Home Centered Care Institute

Advancing Home-Based Primary Care

The Home Centered Care Institute is a collaborative non-profit founded in 2012 by house call physician Dr. Tom Cornwell at the urging of a generous philanthropist who recognized home-based primary care as a way to change the way the US healthcare system cares for chronically ill, medically complex patients. Those patients, who too often rely on the emergency response system as their source of primary care present a tremendous challenge for an already taxed healthcare system. Just 1% of Medicare patients account for an astonishing 23% of Medicare spending. HCCI believes that a workforce of highly trained home-based primary care providers is a solution – a means of providing extraordinary care in a financially sustainable manner – for transforming healthcare in the US.

Currently, only a small fraction – 14% – of the patients who genuinely need this care receive it. It isn’t because they don’t want it. It isn’t because physicians don’t believe in its effectiveness. Limited access to home-based primary care is due to a critical shortage of home-based primary workers. In 2014, 2,153,050 patients received a house call, for a total of 5,367,730 visits. The bulk of these visits, however, were made by only 1,000 clinicians. To reach just 50% of patients who could benefit most from HBPC, it will take an additional 1,000 new clinicians every year for the next five years, in addition to an equal number of practice management personnel.

The HCCI Solution

To meet this need, HCCI collaborated with a dedicated group of national HBPC experts and, led by Dr. Marta Twaddle, developed the nation’s first comprehensive HBPC curriculum. The curriculum is multi-faceted, comprised of interactive classroom education, mentorship, field-based experience, and online training that includes video, webinars, podcasts, and shared learning opportunities.

HCCI has partnered with eight of the nation’s most respected institutions of higher medical learning to deliver the classroom portion of this training. These Centers of Excellece will be the site of 12 hours of intense, highly interactive learning, focusing on clinical and practice management topics, consistent with the AAHCM clinical competencies in HBPC and the AGS guidelines for patients with multimorbidities. The classroom training includes topics such as infection control in the home, patient and personal safety, medication management, and the economics of HBPC. In addition to the Centers of Excellence, HCCI has identified Practice Excellence Partners, high-performing house call practices throughout the US where learners accompany house call clinicians and practice managers on patient visits and in the office.

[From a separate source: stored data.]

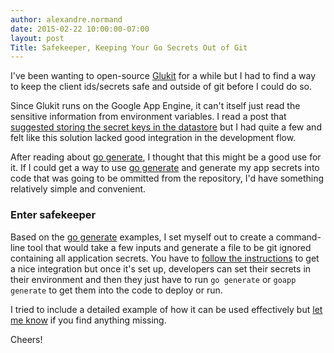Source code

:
 ```yaml
---
author: alexandre.normand
date: 2015-02-22 10:00:00-07:00
layout: post
Title: Safekeeper, Keeping Your Go Secrets Out of Git
---
```


I've been wanting to open-source [Glukit](https://mygluk.it/) for a while but I had to find a way to keep the client ids/secrets safe and outside of git before I could do so. 

Since Glukit runs on the Google App Engine, it can't itself just read the sensitive information from environment variables. I read a post that [suggested storing the secret keys in the datastore](http://pseudony.ms/blags/secret-keys-gae.html) but I had quite a few and felt like this solution lacked good integration in the development flow. 

After reading about [go generate](http://blog.golang.org/generate), I thought that this might be a good use for it. If I could get a way to use [go generate](http://blog.golang.org/generate) and generate my app secrets into code that was going to be ommitted from the repository, I'd have something relatively simple and convenient. 

### Enter safekeeper
Based on the [go generate](http://blog.golang.org/generate) examples, I set myself out to create a command-line tool that would take a few inputs and generate a file to be git ignored containing all application secrets. You have to [follow the instructions](https://github.com/alexandre-normand/safekeeper/blob/master/README.md) to get a nice integration but once it's set up, developers can set their secrets in their environment and then they just have to run `go generate` or `goapp generate` to get them into the code to deploy or run. 

I tried to include a detailed example of how it can be used effectively but [let me know](mailto:alexandre.normand@mygluk.it) if you find anything missing.

Cheers!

To build a body of knowledge related to HBPC, and eventual evidence-based standards of care, HCCI will partner with house call practices, Centers of Excellence, and Practice Excellence Partners to compile a home-based primary care data registry, the first data registry of its kind in the nation.  The registry will allow practices of various types and affiliations to compare operating and clinical categories among peer groups.  While long available for other medical specialties, house call medicine has not had the benefit of such peer group comparisons.  Staffing levels, clinical quality indicators, compensation and marketing expenses are among the categories envisioned, along with clinical practices. It is HCCI’s goal that comprehensive HBPC research will eventually form the basis for a certification in the field.